▸ **WORK TO BE COMPLETED**: No pictures, nothing altered: return the data below.

▸ **SUPPLIED RECORDS**:
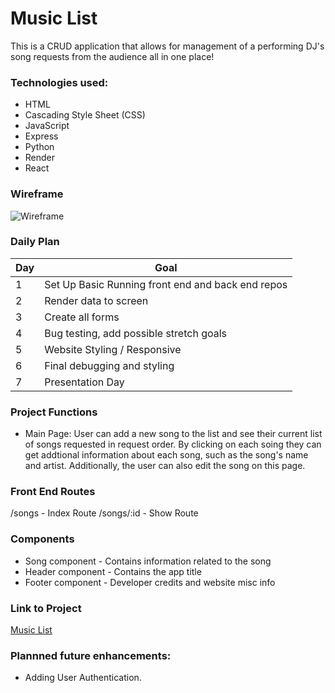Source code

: # Music List

This is a CRUD application that allows for management of a performing DJ's song requests from the audience all in one place!

### Technologies used:

- HTML
- Cascading Style Sheet (CSS)
- JavaScript
- Express
- Python
- Render
- React

### Wireframe

![Wireframe](https://i.imgur.com/DI0ZgAu.jpg)


### Daily Plan

| Day | Goal |
|-----|------|
| 1 | Set Up Basic Running front end and back end repos |
| 2 | Render data to screen |
| 3 | Create all forms |
| 4 | Bug testing, add possible stretch goals |
| 5 | Website Styling / Responsive |
| 6 | Final debugging and styling |
| 7 | Presentation Day |

### Project Functions

- Main Page: User can add a new song to the list and see their current list of songs requested in request order. By clicking on each soing they can get addtional information about each song, such as the song's name and artist. Additionally, the user can also edit the song on this page.

### Front End Routes

/songs - Index Route
/songs/:id - Show Route


### Components

- Song component - Contains information related to the song
- Header component - Contains the app title
- Footer component - Developer credits and website misc info

### Link to Project

[Music List](https://cetamdreact.netlify.app)

### Plannned future enhancements:

- Adding User Authentication.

▸ **ANSWER SECTION**:
Source code

: # Music List

This is a CRUD application that allows for management of a performing DJ's song requests from the audience all in one place!

### Technologies used:

- HTML
- Cascading Style Sheet (CSS)
- JavaScript
- Express
- Python
- Render
- React

### Wireframe

![Wireframe](https://i.imgur.com/DI0ZgAu.jpg)


### Daily Plan

| Day | Goal |
|-----|------|
| 1 | Set Up Basic Running front end and back end repos |
| 2 | Render data to screen |
| 3 | Create all forms |
| 4 | Bug testing, add possible stretch goals |
| 5 | Website Styling / Responsive |
| 6 | Final debugging and styling |
| 7 | Presentation Day |

### Project Functions

- Main Page: User can add a new song to the list and see their current list of songs requested in request order. By clicking on each soing they can get addtional information about each song, such as the song's name and artist. Additionally, the user can also edit the song on this page.

### Front End Routes

/songs - Index Route
/songs/:id - Show Route


### Components

- Song component - Contains information related to the song
- Header component - Contains the app title
- Footer component - Developer credits and website misc info

### Link to Project

[Music List](https://cetamdreact.netlify.app)

### Plannned future enhancements:

- Adding User Authentication.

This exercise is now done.